━━━━━ Data ━━━━━
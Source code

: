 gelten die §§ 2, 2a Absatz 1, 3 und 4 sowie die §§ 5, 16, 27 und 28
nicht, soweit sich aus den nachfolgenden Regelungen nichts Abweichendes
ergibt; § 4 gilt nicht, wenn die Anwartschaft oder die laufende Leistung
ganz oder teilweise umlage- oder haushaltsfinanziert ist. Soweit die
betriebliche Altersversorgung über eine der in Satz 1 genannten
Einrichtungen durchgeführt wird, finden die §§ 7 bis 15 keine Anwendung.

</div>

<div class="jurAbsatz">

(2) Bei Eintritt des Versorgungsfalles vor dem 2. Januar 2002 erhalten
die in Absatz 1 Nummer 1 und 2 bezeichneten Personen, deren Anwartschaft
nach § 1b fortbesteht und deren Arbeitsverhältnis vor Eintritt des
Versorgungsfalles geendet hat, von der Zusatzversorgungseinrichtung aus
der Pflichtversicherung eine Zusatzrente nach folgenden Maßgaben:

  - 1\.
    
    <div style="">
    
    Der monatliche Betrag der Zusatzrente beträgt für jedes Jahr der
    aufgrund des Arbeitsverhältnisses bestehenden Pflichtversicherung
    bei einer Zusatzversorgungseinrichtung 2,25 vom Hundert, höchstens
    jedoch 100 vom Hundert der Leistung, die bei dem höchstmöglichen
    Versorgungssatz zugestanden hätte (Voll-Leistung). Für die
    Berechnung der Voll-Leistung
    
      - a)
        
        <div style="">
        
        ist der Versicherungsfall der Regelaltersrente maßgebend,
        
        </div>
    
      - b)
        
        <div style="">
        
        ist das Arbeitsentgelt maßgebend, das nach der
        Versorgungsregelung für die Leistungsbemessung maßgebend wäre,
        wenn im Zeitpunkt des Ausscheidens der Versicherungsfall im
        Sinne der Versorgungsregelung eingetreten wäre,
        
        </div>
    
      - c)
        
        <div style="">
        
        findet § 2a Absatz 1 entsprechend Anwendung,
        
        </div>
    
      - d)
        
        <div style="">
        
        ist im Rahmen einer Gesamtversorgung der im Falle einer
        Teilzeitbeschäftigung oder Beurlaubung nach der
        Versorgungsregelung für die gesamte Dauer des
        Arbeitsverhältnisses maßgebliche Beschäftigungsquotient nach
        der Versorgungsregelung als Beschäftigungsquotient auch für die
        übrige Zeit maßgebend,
━━━━━
━━━━━ Data ━━━━━
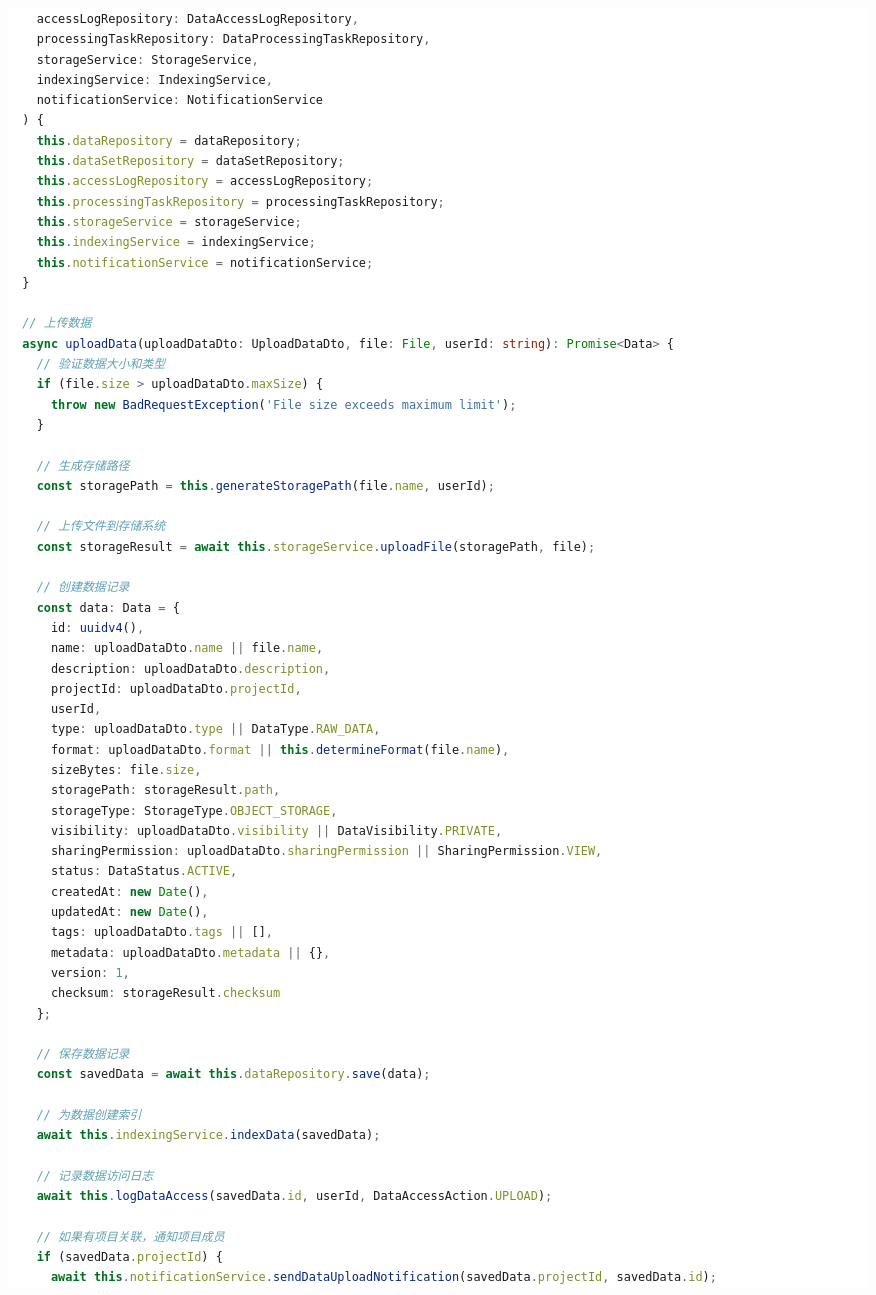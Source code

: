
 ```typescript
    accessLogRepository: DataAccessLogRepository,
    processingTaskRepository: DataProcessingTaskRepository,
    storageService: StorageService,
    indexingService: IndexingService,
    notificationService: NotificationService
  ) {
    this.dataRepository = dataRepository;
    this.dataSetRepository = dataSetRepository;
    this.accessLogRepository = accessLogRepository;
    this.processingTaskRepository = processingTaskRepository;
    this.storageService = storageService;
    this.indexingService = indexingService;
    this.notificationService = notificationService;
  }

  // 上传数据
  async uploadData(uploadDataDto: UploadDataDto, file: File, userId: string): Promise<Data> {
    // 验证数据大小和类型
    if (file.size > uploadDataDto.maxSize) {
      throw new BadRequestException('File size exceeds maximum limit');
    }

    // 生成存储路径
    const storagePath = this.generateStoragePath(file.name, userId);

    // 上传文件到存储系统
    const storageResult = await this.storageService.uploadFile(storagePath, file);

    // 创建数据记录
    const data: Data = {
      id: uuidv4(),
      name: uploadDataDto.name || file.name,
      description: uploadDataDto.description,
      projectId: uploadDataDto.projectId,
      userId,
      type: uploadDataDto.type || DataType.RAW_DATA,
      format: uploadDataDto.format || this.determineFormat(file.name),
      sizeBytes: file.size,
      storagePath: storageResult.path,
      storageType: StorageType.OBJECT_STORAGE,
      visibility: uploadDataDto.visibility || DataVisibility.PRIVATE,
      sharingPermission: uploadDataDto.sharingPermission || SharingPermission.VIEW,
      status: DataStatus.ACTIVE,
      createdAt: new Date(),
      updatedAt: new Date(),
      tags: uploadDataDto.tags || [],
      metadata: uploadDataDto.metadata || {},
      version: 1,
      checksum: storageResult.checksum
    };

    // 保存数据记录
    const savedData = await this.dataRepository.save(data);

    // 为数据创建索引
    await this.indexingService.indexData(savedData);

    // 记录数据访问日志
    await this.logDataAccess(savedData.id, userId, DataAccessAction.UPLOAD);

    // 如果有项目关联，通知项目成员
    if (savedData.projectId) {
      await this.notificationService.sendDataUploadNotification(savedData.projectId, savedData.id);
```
━━━━━
━━━━━ Data ━━━━━
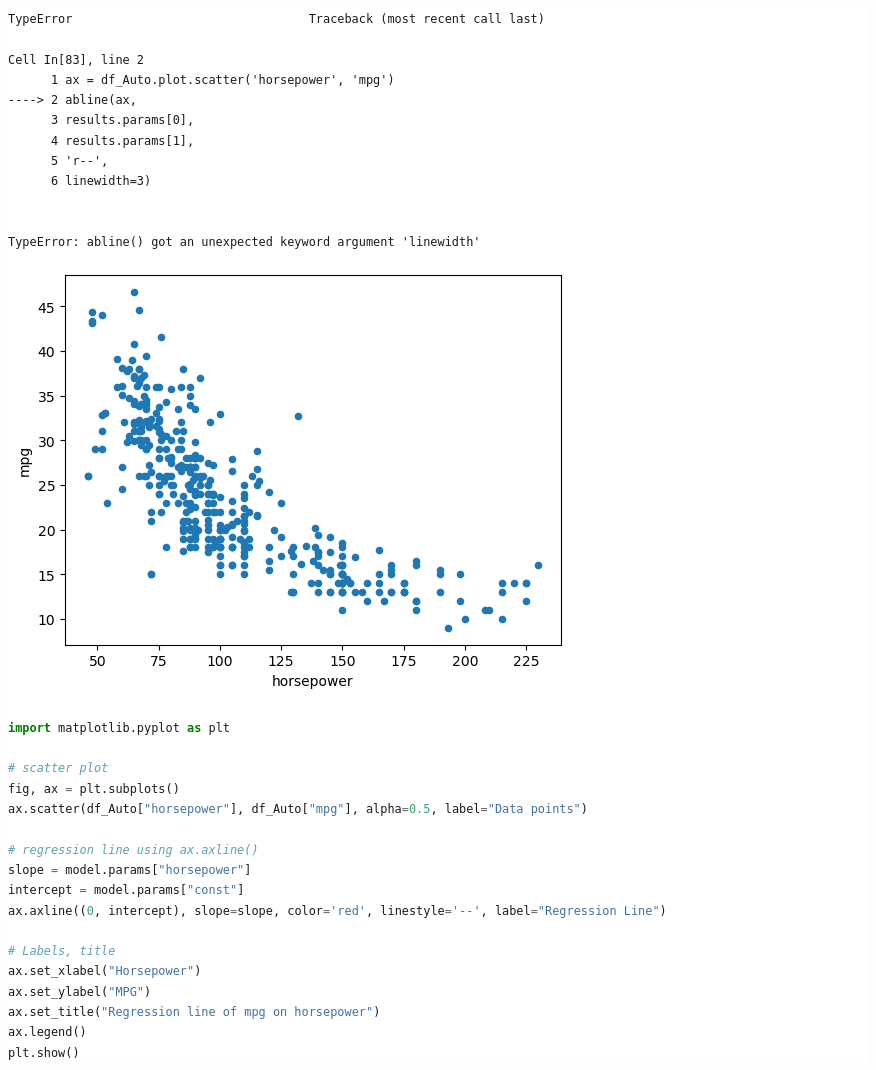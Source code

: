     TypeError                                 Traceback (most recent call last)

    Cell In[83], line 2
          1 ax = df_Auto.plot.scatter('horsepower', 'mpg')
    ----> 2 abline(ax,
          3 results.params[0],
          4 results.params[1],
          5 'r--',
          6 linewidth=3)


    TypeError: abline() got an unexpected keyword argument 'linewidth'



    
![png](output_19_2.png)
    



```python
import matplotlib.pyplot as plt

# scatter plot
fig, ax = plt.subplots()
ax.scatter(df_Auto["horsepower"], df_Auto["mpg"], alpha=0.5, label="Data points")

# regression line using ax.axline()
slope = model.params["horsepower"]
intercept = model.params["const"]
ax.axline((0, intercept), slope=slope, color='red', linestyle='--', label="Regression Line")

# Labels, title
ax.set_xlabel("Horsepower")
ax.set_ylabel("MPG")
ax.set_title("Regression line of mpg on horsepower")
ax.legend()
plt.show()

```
━━━━━
▶ _Exercise details_
Wherever the word "accessLogRepository" occurs in the data above, copy the line it sits in.

▶ _Solution to the problem_
    accessLogRepository: DataAccessLogRepository,
    this.accessLogRepository = accessLogRepository;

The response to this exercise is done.